*What you have to do*: Output all records exactly.

╔══

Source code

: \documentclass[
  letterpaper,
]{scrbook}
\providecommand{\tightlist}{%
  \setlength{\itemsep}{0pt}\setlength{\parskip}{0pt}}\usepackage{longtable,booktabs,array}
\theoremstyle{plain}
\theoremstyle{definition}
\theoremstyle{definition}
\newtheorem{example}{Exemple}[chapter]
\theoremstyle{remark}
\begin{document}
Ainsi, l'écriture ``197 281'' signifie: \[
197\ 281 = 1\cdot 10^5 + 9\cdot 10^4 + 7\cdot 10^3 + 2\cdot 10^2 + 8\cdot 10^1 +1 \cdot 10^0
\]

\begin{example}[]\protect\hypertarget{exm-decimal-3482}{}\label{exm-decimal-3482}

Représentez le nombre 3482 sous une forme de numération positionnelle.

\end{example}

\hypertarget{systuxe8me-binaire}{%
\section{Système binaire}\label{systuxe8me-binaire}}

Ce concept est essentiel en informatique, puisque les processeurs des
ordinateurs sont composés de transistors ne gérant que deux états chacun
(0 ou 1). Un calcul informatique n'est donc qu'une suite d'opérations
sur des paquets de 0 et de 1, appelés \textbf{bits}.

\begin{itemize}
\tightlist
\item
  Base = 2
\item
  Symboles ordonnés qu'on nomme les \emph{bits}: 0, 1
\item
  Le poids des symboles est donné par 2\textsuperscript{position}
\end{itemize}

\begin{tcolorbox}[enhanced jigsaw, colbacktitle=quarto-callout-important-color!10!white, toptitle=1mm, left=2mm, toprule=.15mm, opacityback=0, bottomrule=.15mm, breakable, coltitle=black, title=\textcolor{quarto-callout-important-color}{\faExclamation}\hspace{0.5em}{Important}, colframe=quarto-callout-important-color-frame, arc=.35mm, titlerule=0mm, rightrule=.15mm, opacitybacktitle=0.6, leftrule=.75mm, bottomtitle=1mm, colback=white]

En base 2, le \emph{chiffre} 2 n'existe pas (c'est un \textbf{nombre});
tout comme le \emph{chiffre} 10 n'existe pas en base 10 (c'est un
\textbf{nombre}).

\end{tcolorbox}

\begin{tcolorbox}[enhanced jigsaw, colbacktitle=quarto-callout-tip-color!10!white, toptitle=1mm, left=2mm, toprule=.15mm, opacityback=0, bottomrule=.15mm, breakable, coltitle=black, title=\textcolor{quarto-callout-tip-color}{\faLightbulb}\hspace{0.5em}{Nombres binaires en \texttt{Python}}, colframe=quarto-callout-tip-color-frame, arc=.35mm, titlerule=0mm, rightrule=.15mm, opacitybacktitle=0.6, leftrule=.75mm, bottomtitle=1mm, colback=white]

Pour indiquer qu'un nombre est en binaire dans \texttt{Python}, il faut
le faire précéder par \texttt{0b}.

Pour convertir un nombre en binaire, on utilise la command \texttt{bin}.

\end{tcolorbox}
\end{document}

╚══

*Output of the task*:
Source code

: \documentclass[
  letterpaper,
]{scrbook}
\providecommand{\tightlist}{%
  \setlength{\itemsep}{0pt}\setlength{\parskip}{0pt}}\usepackage{longtable,booktabs,array}
\theoremstyle{plain}
\theoremstyle{definition}
\theoremstyle{definition}
\newtheorem{example}{Exemple}[chapter]
\theoremstyle{remark}
\begin{document}
Ainsi, l'écriture ``197 281'' signifie: \[
197\ 281 = 1\cdot 10^5 + 9\cdot 10^4 + 7\cdot 10^3 + 2\cdot 10^2 + 8\cdot 10^1 +1 \cdot 10^0
\]

\begin{example}[]\protect\hypertarget{exm-decimal-3482}{}\label{exm-decimal-3482}

Représentez le nombre 3482 sous une forme de numération positionnelle.

\end{example}

\hypertarget{systuxe8me-binaire}{%
\section{Système binaire}\label{systuxe8me-binaire}}

Ce concept est essentiel en informatique, puisque les processeurs des
ordinateurs sont composés de transistors ne gérant que deux états chacun
(0 ou 1). Un calcul informatique n'est donc qu'une suite d'opérations
sur des paquets de 0 et de 1, appelés \textbf{bits}.

\begin{itemize}
\tightlist
\item
  Base = 2
\item
  Symboles ordonnés qu'on nomme les \emph{bits}: 0, 1
\item
  Le poids des symboles est donné par 2\textsuperscript{position}
\end{itemize}

\begin{tcolorbox}[enhanced jigsaw, colbacktitle=quarto-callout-important-color!10!white, toptitle=1mm, left=2mm, toprule=.15mm, opacityback=0, bottomrule=.15mm, breakable, coltitle=black, title=\textcolor{quarto-callout-important-color}{\faExclamation}\hspace{0.5em}{Important}, colframe=quarto-callout-important-color-frame, arc=.35mm, titlerule=0mm, rightrule=.15mm, opacitybacktitle=0.6, leftrule=.75mm, bottomtitle=1mm, colback=white]

En base 2, le \emph{chiffre} 2 n'existe pas (c'est un \textbf{nombre});
tout comme le \emph{chiffre} 10 n'existe pas en base 10 (c'est un
\textbf{nombre}).

\end{tcolorbox}

\begin{tcolorbox}[enhanced jigsaw, colbacktitle=quarto-callout-tip-color!10!white, toptitle=1mm, left=2mm, toprule=.15mm, opacityback=0, bottomrule=.15mm, breakable, coltitle=black, title=\textcolor{quarto-callout-tip-color}{\faLightbulb}\hspace{0.5em}{Nombres binaires en \texttt{Python}}, colframe=quarto-callout-tip-color-frame, arc=.35mm, titlerule=0mm, rightrule=.15mm, opacitybacktitle=0.6, leftrule=.75mm, bottomtitle=1mm, colback=white]

Pour indiquer qu'un nombre est en binaire dans \texttt{Python}, il faut
le faire précéder par \texttt{0b}.

Pour convertir un nombre en binaire, on utilise la command \texttt{bin}.

\end{tcolorbox}
\end{document}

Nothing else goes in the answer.